[Records for processing Boundary: Start]

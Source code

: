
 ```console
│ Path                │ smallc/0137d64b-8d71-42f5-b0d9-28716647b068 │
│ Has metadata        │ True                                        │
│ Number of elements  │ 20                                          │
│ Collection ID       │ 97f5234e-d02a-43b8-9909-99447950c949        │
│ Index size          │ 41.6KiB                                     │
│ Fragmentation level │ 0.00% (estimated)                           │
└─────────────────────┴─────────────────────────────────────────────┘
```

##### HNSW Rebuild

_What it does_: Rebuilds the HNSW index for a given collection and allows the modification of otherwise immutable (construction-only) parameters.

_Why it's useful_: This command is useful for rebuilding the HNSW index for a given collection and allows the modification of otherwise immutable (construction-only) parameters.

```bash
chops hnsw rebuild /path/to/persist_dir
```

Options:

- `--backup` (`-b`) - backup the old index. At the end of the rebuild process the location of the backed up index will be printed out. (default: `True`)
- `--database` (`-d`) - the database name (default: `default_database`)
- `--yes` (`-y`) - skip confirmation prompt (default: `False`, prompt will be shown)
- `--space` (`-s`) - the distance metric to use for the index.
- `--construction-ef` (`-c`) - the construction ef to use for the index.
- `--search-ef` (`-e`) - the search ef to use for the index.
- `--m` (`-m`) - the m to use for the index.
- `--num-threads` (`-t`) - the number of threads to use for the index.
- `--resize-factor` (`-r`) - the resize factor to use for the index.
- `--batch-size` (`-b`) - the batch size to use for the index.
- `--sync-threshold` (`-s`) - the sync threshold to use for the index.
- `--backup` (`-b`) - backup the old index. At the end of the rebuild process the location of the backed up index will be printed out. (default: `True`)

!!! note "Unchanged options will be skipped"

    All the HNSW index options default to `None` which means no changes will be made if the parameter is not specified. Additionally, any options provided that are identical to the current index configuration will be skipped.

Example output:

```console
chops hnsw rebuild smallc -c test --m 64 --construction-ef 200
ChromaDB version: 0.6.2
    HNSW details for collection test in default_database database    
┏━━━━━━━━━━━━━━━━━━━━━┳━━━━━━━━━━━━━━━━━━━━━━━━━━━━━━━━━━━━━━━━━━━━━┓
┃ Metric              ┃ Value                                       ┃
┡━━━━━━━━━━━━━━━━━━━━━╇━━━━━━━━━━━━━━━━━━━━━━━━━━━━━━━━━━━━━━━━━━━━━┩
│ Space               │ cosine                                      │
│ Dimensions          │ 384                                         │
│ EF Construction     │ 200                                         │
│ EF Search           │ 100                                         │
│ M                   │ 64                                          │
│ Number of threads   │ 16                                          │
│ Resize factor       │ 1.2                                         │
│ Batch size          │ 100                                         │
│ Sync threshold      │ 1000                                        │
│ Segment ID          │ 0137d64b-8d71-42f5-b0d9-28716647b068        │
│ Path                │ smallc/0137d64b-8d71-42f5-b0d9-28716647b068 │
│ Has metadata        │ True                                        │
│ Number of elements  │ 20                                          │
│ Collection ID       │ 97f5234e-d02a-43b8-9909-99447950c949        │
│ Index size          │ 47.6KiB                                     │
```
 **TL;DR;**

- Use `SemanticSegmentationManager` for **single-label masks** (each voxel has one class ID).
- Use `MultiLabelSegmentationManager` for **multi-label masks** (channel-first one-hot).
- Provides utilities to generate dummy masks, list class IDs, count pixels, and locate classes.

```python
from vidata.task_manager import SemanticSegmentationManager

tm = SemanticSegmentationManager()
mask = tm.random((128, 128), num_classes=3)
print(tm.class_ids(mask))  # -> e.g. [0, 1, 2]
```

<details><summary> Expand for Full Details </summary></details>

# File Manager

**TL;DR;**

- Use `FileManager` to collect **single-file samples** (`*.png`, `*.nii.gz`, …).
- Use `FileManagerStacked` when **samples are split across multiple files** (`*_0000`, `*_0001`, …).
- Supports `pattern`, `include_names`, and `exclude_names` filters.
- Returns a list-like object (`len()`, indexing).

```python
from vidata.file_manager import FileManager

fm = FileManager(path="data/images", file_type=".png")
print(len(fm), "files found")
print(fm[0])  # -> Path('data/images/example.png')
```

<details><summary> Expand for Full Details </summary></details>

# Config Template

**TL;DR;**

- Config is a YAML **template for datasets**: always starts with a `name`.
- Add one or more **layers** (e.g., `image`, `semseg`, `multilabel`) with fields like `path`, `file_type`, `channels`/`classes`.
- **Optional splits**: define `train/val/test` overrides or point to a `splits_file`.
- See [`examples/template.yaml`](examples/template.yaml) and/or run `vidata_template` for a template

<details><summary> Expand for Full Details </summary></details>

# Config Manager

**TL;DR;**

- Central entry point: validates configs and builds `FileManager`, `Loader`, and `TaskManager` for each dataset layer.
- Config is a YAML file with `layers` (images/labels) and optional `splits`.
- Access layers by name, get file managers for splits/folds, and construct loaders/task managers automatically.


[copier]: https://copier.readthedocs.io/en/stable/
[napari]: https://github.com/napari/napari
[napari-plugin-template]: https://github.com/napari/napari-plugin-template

[Records for processing Boundary: End]

▶ Activity:
Write out all of the entries above, exactly and in full.

▶ Result:
Source code

:
 ```console
│ Path                │ smallc/0137d64b-8d71-42f5-b0d9-28716647b068 │
│ Has metadata        │ True                                        │
│ Number of elements  │ 20                                          │
│ Collection ID       │ 97f5234e-d02a-43b8-9909-99447950c949        │
│ Index size          │ 41.6KiB                                     │
│ Fragmentation level │ 0.00% (estimated)                           │
└─────────────────────┴─────────────────────────────────────────────┘
```

##### HNSW Rebuild

_What it does_: Rebuilds the HNSW index for a given collection and allows the modification of otherwise immutable (construction-only) parameters.

_Why it's useful_: This command is useful for rebuilding the HNSW index for a given collection and allows the modification of otherwise immutable (construction-only) parameters.

```bash
chops hnsw rebuild /path/to/persist_dir
```

Options:

- `--backup` (`-b`) - backup the old index. At the end of the rebuild process the location of the backed up index will be printed out. (default: `True`)
- `--database` (`-d`) - the database name (default: `default_database`)
- `--yes` (`-y`) - skip confirmation prompt (default: `False`, prompt will be shown)
- `--space` (`-s`) - the distance metric to use for the index.
- `--construction-ef` (`-c`) - the construction ef to use for the index.
- `--search-ef` (`-e`) - the search ef to use for the index.
- `--m` (`-m`) - the m to use for the index.
- `--num-threads` (`-t`) - the number of threads to use for the index.
- `--resize-factor` (`-r`) - the resize factor to use for the index.
- `--batch-size` (`-b`) - the batch size to use for the index.
- `--sync-threshold` (`-s`) - the sync threshold to use for the index.
- `--backup` (`-b`) - backup the old index. At the end of the rebuild process the location of the backed up index will be printed out. (default: `True`)

!!! note "Unchanged options will be skipped"

    All the HNSW index options default to `None` which means no changes will be made if the parameter is not specified. Additionally, any options provided that are identical to the current index configuration will be skipped.

Example output:

```console
chops hnsw rebuild smallc -c test --m 64 --construction-ef 200
ChromaDB version: 0.6.2
    HNSW details for collection test in default_database database    
┏━━━━━━━━━━━━━━━━━━━━━┳━━━━━━━━━━━━━━━━━━━━━━━━━━━━━━━━━━━━━━━━━━━━━┓
┃ Metric              ┃ Value                                       ┃
┡━━━━━━━━━━━━━━━━━━━━━╇━━━━━━━━━━━━━━━━━━━━━━━━━━━━━━━━━━━━━━━━━━━━━┩
│ Space               │ cosine                                      │
│ Dimensions          │ 384                                         │
│ EF Construction     │ 200                                         │
│ EF Search           │ 100                                         │
│ M                   │ 64                                          │
│ Number of threads   │ 16                                          │
│ Resize factor       │ 1.2                                         │
│ Batch size          │ 100                                         │
│ Sync threshold      │ 1000                                        │
│ Segment ID          │ 0137d64b-8d71-42f5-b0d9-28716647b068        │
│ Path                │ smallc/0137d64b-8d71-42f5-b0d9-28716647b068 │
│ Has metadata        │ True                                        │
│ Number of elements  │ 20                                          │
│ Collection ID       │ 97f5234e-d02a-43b8-9909-99447950c949        │
│ Index size          │ 47.6KiB                                     │
```
 **TL;DR;**

- Use `SemanticSegmentationManager` for **single-label masks** (each voxel has one class ID).
- Use `MultiLabelSegmentationManager` for **multi-label masks** (channel-first one-hot).
- Provides utilities to generate dummy masks, list class IDs, count pixels, and locate classes.

```python
from vidata.task_manager import SemanticSegmentationManager

tm = SemanticSegmentationManager()
mask = tm.random((128, 128), num_classes=3)
print(tm.class_ids(mask))  # -> e.g. [0, 1, 2]
```

<details><summary> Expand for Full Details </summary></details>

# File Manager

**TL;DR;**

- Use `FileManager` to collect **single-file samples** (`*.png`, `*.nii.gz`, …).
- Use `FileManagerStacked` when **samples are split across multiple files** (`*_0000`, `*_0001`, …).
- Supports `pattern`, `include_names`, and `exclude_names` filters.
- Returns a list-like object (`len()`, indexing).

```python
from vidata.file_manager import FileManager

fm = FileManager(path="data/images", file_type=".png")
print(len(fm), "files found")
print(fm[0])  # -> Path('data/images/example.png')
```

<details><summary> Expand for Full Details </summary></details>

# Config Template

**TL;DR;**

- Config is a YAML **template for datasets**: always starts with a `name`.
- Add one or more **layers** (e.g., `image`, `semseg`, `multilabel`) with fields like `path`, `file_type`, `channels`/`classes`.
- **Optional splits**: define `train/val/test` overrides or point to a `splits_file`.
- See [`examples/template.yaml`](examples/template.yaml) and/or run `vidata_template` for a template

<details><summary> Expand for Full Details </summary></details>

# Config Manager

**TL;DR;**

- Central entry point: validates configs and builds `FileManager`, `Loader`, and `TaskManager` for each dataset layer.
- Config is a YAML file with `layers` (images/labels) and optional `splits`.
- Access layers by name, get file managers for splits/folds, and construct loaders/task managers automatically.


[copier]: https://copier.readthedocs.io/en/stable/
[napari]: https://github.com/napari/napari
[napari-plugin-template]: https://github.com/napari/napari-plugin-template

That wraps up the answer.